Because of the low temperatures that geoexchange systems supply the heat transfer will not be enough to get the heat out of the heat pump. Therefore we must use special tanks. The European tanks are good because they have figured this out long ago. They use exotic S.S. alloys and near paper-thin coils.

There are some North American tanks that may be good such as the ones with internal copper-finned coils or some models with tank in tank construction. However these manufacturers don’t care enough about our small segment of the tank industry and can’t be bothered to supply us with lower temperature specifications. We can’t afford to test them all ourselves.

An alternative is to use a brazed plate heat exchanger. This uses more piping, an extra pump as well as more labour.

The Controls: this can be as simple as an aquastat in the preheat tank that starts the heat pump and its circulators and drops out the heating system. If you have hydronic heating you should have some form of outdoor reset control which will likely have provisions for DHW priority.

If you don’t have outdoor reset on your hydronic heating system you should have it installed before the cost of heating goes any higher. But that’s a subject for another blog…

Geothermal with Well Water

HERE IS A RECENT Q & A WITH AN INQUISITIVE GEOEXCHANGE CLIENT REGARDING GEOTHERMAL USING WELL-WATER:

Q: What would be the approximate electric charge per month for the geothermal heating in a house that is 3600 square feet using wellwater?
A: It will cost you ¼ to 1/5 of regular electric heating because you have a radiant floor and relatively warm wellwater compared to a closed loop. This is the most ideal geo scenario for efficiency. We have a heat sheet which shows efficiencies of different systems. As regular fuel prices escalate you will be immune to that and even if electricity prices rise much, you’ll still be paying only ¼ or 1/5 as much as everyone else. Rising energy prices is where geoexchange stands out.

Q: Could the run-off be used to irrigate the vegetable gardens?
A: Yes, although you’ll get more runoff in the winter than in the summer. How much extra would it cost to set this system up? In one proposal we run the runoff pipe back to near the well which can be extended to the pond or allowed to seep back into the aquifer. You can extend it at low cost with a lower grade of pipe from what we use down the well. You can extend it later by yourself.

Q: What is the anti freeze solution that is used in the geo thermal process?
A: There is no antifreeze used in this scenario. Antifreeze is used in closed loop installations only.

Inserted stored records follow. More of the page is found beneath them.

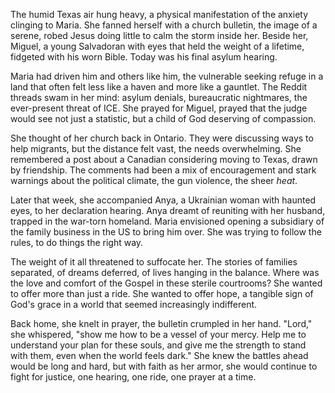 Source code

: The humid Texas air hung heavy, a physical manifestation of the anxiety clinging to Maria. She fanned herself with a church bulletin, the image of a serene, robed Jesus doing little to calm the storm inside her. Beside her, Miguel, a young Salvadoran with eyes that held the weight of a lifetime, fidgeted with his worn Bible. Today was his final asylum hearing.

Maria had driven him and others like him, the vulnerable seeking refuge in a land that often felt less like a haven and more like a gauntlet. The Reddit threads swam in her mind: asylum denials, bureaucratic nightmares, the ever-present threat of ICE. She prayed for Miguel, prayed that the judge would see not just a statistic, but a child of God deserving of compassion.

She thought of her church back in Ontario. They were discussing ways to help migrants, but the distance felt vast, the needs overwhelming. She remembered a post about a Canadian considering moving to Texas, drawn by friendship. The comments had been a mix of encouragement and stark warnings about the political climate, the gun violence, the sheer *heat*.

Later that week, she accompanied Anya, a Ukrainian woman with haunted eyes, to her declaration hearing. Anya dreamt of reuniting with her husband, trapped in the war-torn homeland. Maria envisioned opening a subsidiary of the family business in the US to bring him over. She was trying to follow the rules, to do things the right way.

The weight of it all threatened to suffocate her. The stories of families separated, of dreams deferred, of lives hanging in the balance. Where was the love and comfort of the Gospel in these sterile courtrooms? She wanted to offer more than just a ride. She wanted to offer hope, a tangible sign of God's grace in a world that seemed increasingly indifferent.

Back home, she knelt in prayer, the bulletin crumpled in her hand. "Lord," she whispered, "show me how to be a vessel of your mercy. Help me to understand your plan for these souls, and give me the strength to stand with them, even when the world feels dark." She knew the battles ahead would be long and hard, but with faith as her armor, she would continue to fight for justice, one hearing, one ride, one prayer at a time. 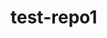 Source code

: # test-repo1
<!--stackedit_data:
eyJoaXN0b3J5IjpbMTI4NzI5NzY5NCwxMjg0NzU2MjM1LDEyOD
cyOTc2OTQsMTI4NDc1NjIzNSwzODAzMjgxMDYsMTc5MDg1MTQ3
Nl19
-->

Q: What kind of maintenance and upgrading could we expect to do over the next fifteen years on the system?
A: None, unless your water is of poor quality in which case the heat pump heat exchanger may have to be cleaned. Speaking of which, it is best to send us a water test report. Our main concern would be sulfur in the wellwater. I’ve had a well pump has run since 1990 without a problem. We can do an annual inspection as with a conventional heating system, but it would typically be to check on operating parameters and can safely be extended to every 2 years or more after the first year.

Q: How much wear and tear does the system cause the pump?
A: The pump in question is sized to run the irrigation system as well. Here, we spec’d 22gallons per minute but may be able to reduce that depending on the irrigation requirements. The heat pump would use 6 gallons per minute (gpm) only when it’s running.

Q: How much water per day does the process use?
A: In a brutal cold snap, here in Vancouver, it would run 6 x 60 minutes x 24 hrs = 8,640 gallons per day but in reality it will run 3hrs avg/day or 1080gallons. By comparison at my house I irrigate 8,000 gallons/day every day in the summer for 2 acres.

Q: I don’t quite understand the geothermal process. Could you give a simple explanation?
A: The heat pump absorbs low level heat from the groundwater which is then returned and the heat is upgraded to a higher temp via the same refrigerant phase change process as in your fridge.